Zero Trust is a technical solution to the need to validate users seeking access to network resources. It vets every user for every request every time, regardless of whether they are coming from inside or outside the company network.
It’s a passwordless solution that validates would-be users through several layers of technology to make sure they are who they say they are.
Once it’s in place, Zero Trust is highly secure and very convenient.
However, because setting it up involves rebuilding much of the organization’s network security architecture, implementing it is a serious burden and a major project, one that typically takes multiple years. For these reasons, we’re unlikely to see a mass migration toward Zero Trust anytime soon.
What BC Professionals Need to Know
What do you as a business continuity professional need to know about Zero Trust?
First, you should know what it is. If you’ve read this far, you can check that off your list.
Second, you should keep your ears pricked up for any discussion about implementing Zero Trust at your organization. You don’t have to worry about being taken by surprise; it’s not just going to show up one day. If it does happen, it will be a major strategic project and take a long time to implement.
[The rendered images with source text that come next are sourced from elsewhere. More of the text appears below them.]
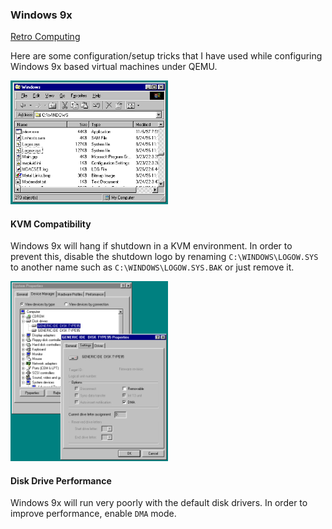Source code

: ### Windows 9x

[Retro Computing](retro_computing.html)

Here are some configuration/setup tricks that I have used while configuring
Windows 9x based virtual machines under QEMU.<br>

<a href="res/projects/retro/windows_95_dma_fix.png">
  <img width="50%" src="res/projects/retro/windows_95_windows_folder.png#floatleft">
</a>

#### KVM Compatibility

Windows 9x will hang if shutdown in a KVM environment. In order to prevent this,
disable the shutdown logo by renaming `C:\WINDOWS\LOGOW.SYS` to another name
such as `C:\WINDOWS\LOGOW.SYS.BAK` or just remove it.<br>

<a href="res/projects/retro/windows_95_dma_fix.png">
  <img width="50%" src="res/projects/retro/windows_95_dma_fix.png#floatleft">
</a>

#### Disk Drive Performance

Windows 9x will run very poorly with the default disk drivers. In order to
improve performance, enable `DMA` mode.<br>
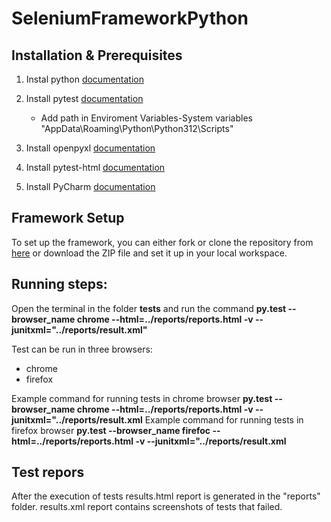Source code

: # SeleniumFrameworkPython

## Installation & Prerequisites
1. Instal python [documentation](https://www.python.org/downloads/)
2. Install pytest [documentation](https://docs.pytest.org/en/7.1.x/getting-started.html)

   - Add path in Enviroment Variables-System variables "AppData\Roaming\Python\Python312\Scripts"
4. Install openpyxl [documentation](https://pypi.org/project/openpyxl/)
5. Install pytest-html [documentation](https://pypi.org/project/pytest-html/)
6. Install PyCharm [documentation](https://www.jetbrains.com/help/pycharm/installation-guide.html)
  
## Framework Setup
To set up the framework, you can either fork or clone the repository from [here](https://github.com/markogavrilovic032/SeleniumFrameworkPyhton.git) or download the ZIP file and set it up in your local workspace.

## Running steps:
Open the terminal in the folder **tests** and run the command **py.test --browser_name chrome --html=../reports/reports.html -v --junitxml="../reports/result.xml"**
   
Test can be run in three browsers:
  - chrome
  - firefox

Example command for running tests in chrome browser
**py.test --browser_name chrome --html=../reports/reports.html -v --junitxml="../reports/result.xml**
Example command for running tests in firefox browser
**py.test --browser_name firefoc --html=../reports/reports.html -v --junitxml="../reports/result.xml**

## Test repors
After the execution of tests results.html report is generated in the "reports" folder. 
results.xml report contains screenshots of tests that failed.
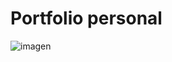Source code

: # Portfolio personal

![imagen](https://github.com/bov0/portfolio.dev/assets/83009165/a00bd69a-edb8-4c1b-ba3f-bda3bbad14cf)
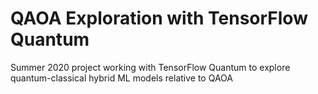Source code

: # QAOA Exploration with TensorFlow Quantum
Summer 2020 project working with TensorFlow Quantum to explore quantum-classical hybrid ML models relative to QAOA
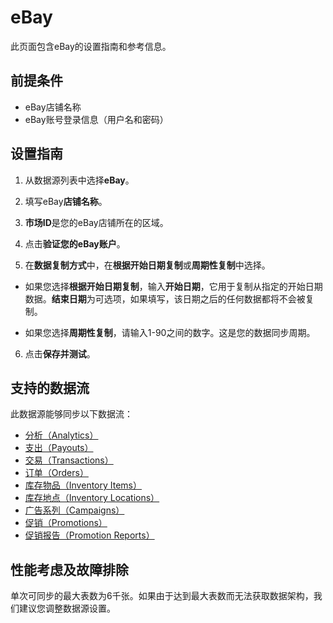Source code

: # eBay

此页面包含eBay的设置指南和参考信息。

## 前提条件

* eBay店铺名称
* eBay账号登录信息（用户名和密码）

## 设置指南

1. 从数据源列表中选择**eBay**。

2. 填写eBay**店铺名称**。

3. **市场ID**是您的eBay店铺所在的区域。

4. 点击**验证您的eBay账户**。

5. 在**数据复制方式**中，在**根据开始日期复制**或**周期性复制**中选择。

  * 如果您选择**根据开始日期复制**，输入**开始日期**，它用于复制从指定的开始日期数据。**结束日期**为可选项，如果填写，该日期之后的任何数据都将不会被复制。

  * 如果您选择**周期性复制**，请输入1-90之间的数字。这是您的数据同步周期。

6. 点击**保存并测试**。

## 支持的数据流

此数据源能够同步以下数据流：

* [分析（Analytics）](https://developer.ebay.com/api-docs/sell/analytics/resources/methods)
* [支出（Payouts）](https://developer.ebay.com/api-docs/sell/finances/resources/payout/methods/getPayouts)
* [交易（Transactions）](https://developer.ebay.com/api-docs/sell/finances/resources/transaction/methods/getTransactions)
* [订单（Orders）](https://developer.ebay.com/api-docs/sell/fulfillment/resources/order/methods/getOrders)
* [库存物品（Inventory Items）](https://developer.ebay.com/api-docs/sell/inventory/resources/inventory_item/methods/getInventoryItems)
* [库存地点（Inventory Locations）](https://developer.ebay.com/api-docs/sell/inventory/resources/location/methods/getInventoryLocations)
* [广告系列（Campaigns）](https://developer.ebay.com/api-docs/sell/marketing/resources/campaign/methods/getCampaigns)
* [促销（Promotions）](https://developer.ebay.com/api-docs/sell/marketing/resources/promotion/methods/getPromotions)
* [促销报告（Promotion Reports）](https://developer.ebay.com/api-docs/sell/marketing/resources/promotion_report/methods/getPromotionReports)

## 性能考虑及故障排除

单次可同步的最大表数为6千张。如果由于达到最大表数而无法获取数据架构，我们建议您调整数据源设置。
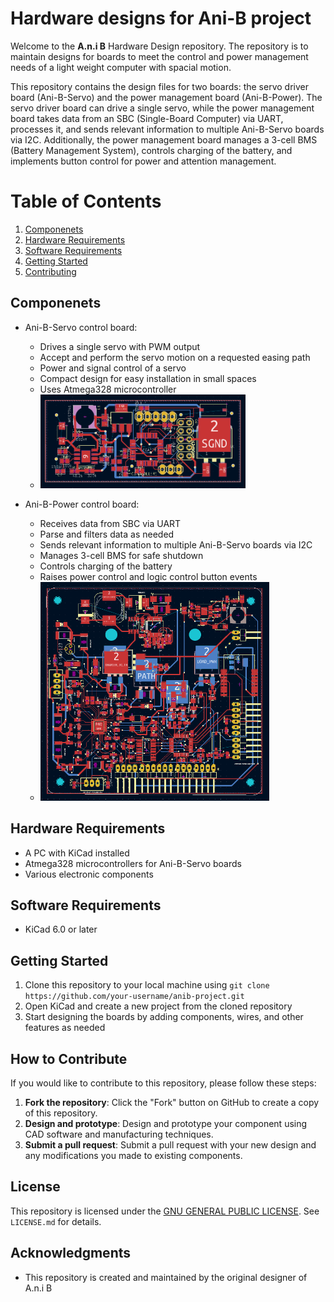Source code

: Hardware designs for Ani-B project
=======================
Welcome to the **A.n.i B** Hardware Design repository. The repository is to maintain designs for boards to meet the control and power management needs of a light weight computer with spacial motion.

This repository contains the design files for two boards: the servo driver board (Ani-B-Servo) and the power management board (Ani-B-Power). The servo driver board can drive a single servo, while the power management board takes data from an SBC (Single-Board Computer) via UART, processes it, and sends relevant information to multiple Ani-B-Servo boards via I2C. Additionally, the power management board manages a 3-cell BMS (Battery Management System), controls charging of the battery, and implements button control for power and attention management.

**Table of Contents**
=======================
1. [Componenets](#componenets)
2. [Hardware Requirements](#hardware-requirements)
3. [Software Requirements](#software-requirements)
4. [Getting Started](#getting-started)
5. [Contributing](#contributing)

**Componenets**
-------------

* Ani-B-Servo control board:
	+ Drives a single servo with PWM output
	+ Accept and perform the servo motion on a requested easing path
	+ Power and signal control of a servo
	+ Compact design for easy installation in small spaces
	+ Uses Atmega328 microcontroller
    + <img src="assets/screenshots/servodriver.png" alt="Servo Driver PCB" style="height:150px;"/>

* Ani-B-Power control board:
	+ Receives data from SBC via UART 
	+ Parse and filters data as needed
	+ Sends relevant information to multiple Ani-B-Servo boards via I2C 
	+ Manages 3-cell BMS for safe shutdown
	+ Controls charging of the battery
	+ Raises power control and logic control button events
    + <img src="assets/screenshots/powercontroller.png" alt="Power Controller Board" style="height:350px;"/>

**Hardware Requirements**
-------------------------

* A PC with KiCad installed
* Atmega328 microcontrollers for Ani-B-Servo boards
* Various electronic components

**Software Requirements**
-------------------------

* KiCad 6.0 or later

**Getting Started**
-------------------

1. Clone this repository to your local machine using `git clone 
https://github.com/your-username/anib-project.git`
2. Open KiCad and create a new project from the cloned repository
3. Start designing the boards by adding components, wires, and other features as needed

**How to Contribute**
--------------------

If you would like to contribute to this repository, please follow these steps:

1. **Fork the repository**: Click the "Fork" button on GitHub to create a copy of this 
repository.
2. **Design and prototype**: Design and prototype your component using CAD software and 
manufacturing techniques.
3. **Submit a pull request**: Submit a pull request with your new design and any modifications 
you made to existing components.

**License**
-----------

This repository is licensed under the [GNU GENERAL PUBLIC LICENSE](https://github.com/itej89/ani_b_mech_designs/blob/main/LICENSE). See 
`LICENSE.md` for details.

**Acknowledgments**
------------------

* This repository is created and maintained by the original designer of A.n.i B
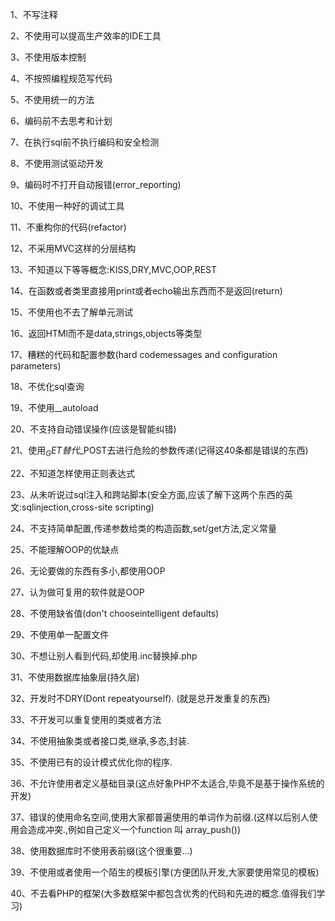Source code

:1、不写注释

2、不使用可以提高生产效率的IDE工具

3、不使用版本控制

4、不按照编程规范写代码

5、不使用统一的方法

6、编码前不去思考和计划

7、在执行sql前不执行编码和安全检测

8、不使用测试驱动开发

9、编码时不打开自动报错(error_reporting)

10、不使用一种好的调试工具

11、不重构你的代码(refactor)

12、不采用MVC这样的分层结构

13、不知道以下等等概念:KISS,DRY,MVC,OOP,REST

14、在函数或者类里直接用print或者echo输出东西而不是返回(return)

15、不使用也不去了解单元测试

16、返回HTMl而不是data,strings,objects等类型

17、糟糕的代码和配置参数(hard codemessages and configuration parameters)

18、不优化sql查询

19、不使用__autoload

20、不支持自动错误操作(应该是智能纠错)

21、使用$_GET替代$_POST去进行危险的参数传递(记得这40条都是错误的东西)

22、不知道怎样使用正则表达式

23、从未听说过sql注入和跨站脚本(安全方面,应该了解下这两个东西的英文:sqlinjection,cross-site scripting)

24、不支持简单配置,传递参数给类的构造函数,set/get方法,定义常量

25、不能理解OOP的优缺点

26、无论要做的东西有多小,都使用OOP

27、认为做可复用的软件就是OOP

28、不使用缺省值(don't chooseintelligent defaults)

29、不使用单一配置文件

30、不想让别人看到代码,却使用.inc替换掉.php

31、不使用数据库抽象层(持久层)

32、开发时不DRY(Dont repeatyourself). (就是总开发重复的东西)

33、不开发可以重复使用的类或者方法

34、不使用抽象类或者接口类,继承,多态,封装.

35、不使用已有的设计模式优化你的程序.

36、不允许使用者定义基础目录(这点好象PHP不太适合,毕竟不是基于操作系统的开发)

37、错误的使用命名空间,使用大家都普遍使用的单词作为前缀.(这样以后别人使用会造成冲突.,例如自己定义一个function 叫 array_push())

38、使用数据库时不使用表前缀(这个很重要...)

39、不使用或者使用一个陌生的模板引擎(方便团队开发,大家要使用常见的模板)

40、不去看PHP的框架(大多数框架中都包含优秀的代码和先进的概念.值得我们学习)
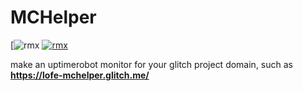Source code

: # MCHelper
 
[![rmx](https://img.shields.io/badge/REPOSITORY-PUBLIC-red?style=for-the-badge?logo=glitch) [![rmx](https://img.shields.io/badge/REPOSITORY-PUBLIC-red?style=for-the-badge?logo=pocket)](https://glitch.com/edit/#!/remix/lofe-mchelper)

make an uptimerobot monitor for your glitch project domain, such as **https://lofe-mchelper.glitch.me/**
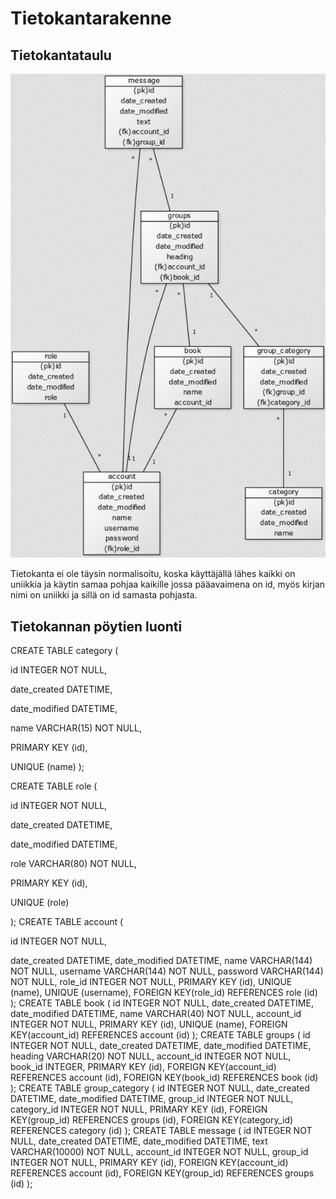 # Tietokantarakenne
## Tietokantataulu
![](Tietokantakaavio.png)

Tietokanta ei ole täysin normalisoitu, koska käyttäjällä lähes kaikki on uniikkia ja käytin samaa pohjaa kaikille jossa pääavaimena on id, myös kirjan nimi on uniikki ja sillä on id samasta pohjasta.

## Tietokannan pöytien luonti
CREATE TABLE category (

   id INTEGER NOT NULL, 

   date_created DATETIME, 

   date_modified DATETIME, 

   name VARCHAR(15) NOT NULL, 

   PRIMARY KEY (id), 

   UNIQUE (name)
);

CREATE TABLE role (

   id INTEGER NOT NULL, 
 
   date_created DATETIME, 

   date_modified DATETIME, 

   role VARCHAR(80) NOT NULL, 

   PRIMARY KEY (id), 

   UNIQUE (role)
   
);
CREATE TABLE account (

   id INTEGER NOT NULL, 
	
   date_created DATETIME, 
	date_modified DATETIME, 
	name VARCHAR(144) NOT NULL, 
	username VARCHAR(144) NOT NULL, 
	password VARCHAR(144) NOT NULL, 
	role_id INTEGER NOT NULL, 
	PRIMARY KEY (id), 
	UNIQUE (name), 
	UNIQUE (username), 
	FOREIGN KEY(role_id) REFERENCES role (id)
);
CREATE TABLE book (
	id INTEGER NOT NULL, 
	date_created DATETIME, 
	date_modified DATETIME, 
	name VARCHAR(40) NOT NULL, 
	account_id INTEGER NOT NULL, 
	PRIMARY KEY (id), 
	UNIQUE (name), 
	FOREIGN KEY(account_id) REFERENCES account (id)
);
CREATE TABLE groups (
	id INTEGER NOT NULL, 
	date_created DATETIME, 
	date_modified DATETIME, 
	heading VARCHAR(20) NOT NULL, 
	account_id INTEGER NOT NULL, 
	book_id INTEGER, 
	PRIMARY KEY (id), 
	FOREIGN KEY(account_id) REFERENCES account (id), 
	FOREIGN KEY(book_id) REFERENCES book (id)
);
CREATE TABLE group_category (
	id INTEGER NOT NULL, 
	date_created DATETIME, 
	date_modified DATETIME, 
	group_id INTEGER NOT NULL, 
	category_id INTEGER NOT NULL, 
	PRIMARY KEY (id), 
	FOREIGN KEY(group_id) REFERENCES groups (id), 
	FOREIGN KEY(category_id) REFERENCES category (id)
);
CREATE TABLE message (
	id INTEGER NOT NULL, 
	date_created DATETIME, 
	date_modified DATETIME, 
	text VARCHAR(10000) NOT NULL, 
	account_id INTEGER NOT NULL, 
	group_id INTEGER NOT NULL, 
	PRIMARY KEY (id), 
	FOREIGN KEY(account_id) REFERENCES account (id), 
	FOREIGN KEY(group_id) REFERENCES groups (id)
);

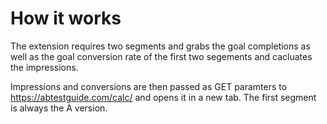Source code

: 
# How it works
The extension requires two segments and grabs the goal completions as well as the goal conversion rate of the first two segements and cacluates the impressions. 

Impressions and conversions are then passed as GET paramters to https://abtestguide.com/calc/ and opens it in a new tab. The first segment is always the A version.  
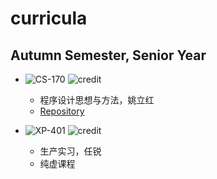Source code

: # curricula

## Autumn Semester, Senior Year

* ![CS-170](https://img.shields.io/badge/CS-170-brightgreen.svg?style=flat-square)
![credit](https://img.shields.io/badge/credit-3.0-brightgreen.svg?style=flat-square)
  * 程序设计思想与方法，姚立红
  * [Repository](https://github.com/yuetsin/CS-170)


* ![XP-401](https://img.shields.io/badge/XP-401-green.svg?style=flat-square)
![credit](https://img.shields.io/badge/credit-16.0-green.svg?style=flat-square)
  * 生产实习，任锐
  * 纯虚课程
Third, if your organization were to switch to Zero Trust, your part in the process would be a familiar one: making sure the organization’s recovery plans and strategies are in alignment with IT. The new aspect would be that now being “in alignment with IT” would mean being compatible with your organization’s shiny new Zero Trust security framework.
Ensuring Access for Backup Devices and Personnel
Let’s get more specific about the challenges a BC office is likely to encounter in bringing recovery plans and strategies into alignment with a Zero Trust network.
The challenges are likely to fall into two areas: devices and people.
As mentioned, Zero Trust environments mistrust everything and everyone.
So what happens when, during an outage, employees start attempting to use backup devices, such as their home computers, to access the network? If the proper arrangements haven’t been made ahead of time, nothing at all will happen—the devices won’t be allowed to connect. BC needs to work with IT in advance to make sure the system recognizes and will admit any alternate devices whose use is envisioned in the recovery plan.
The need is similar with regard to people. It is common for recovery plans and strategies to identify substitutes to perform various roles during an event. A Zero Trust system will deny access to any substitute who is not specifically cleared at the level of the security architecture (this is more complicated than simply changing the active directory profile). Just as with equipment, BC and IT need to work together in advance to make sure all alternate workers whose participation is anticipated by the recovery plan will have system access during an outage.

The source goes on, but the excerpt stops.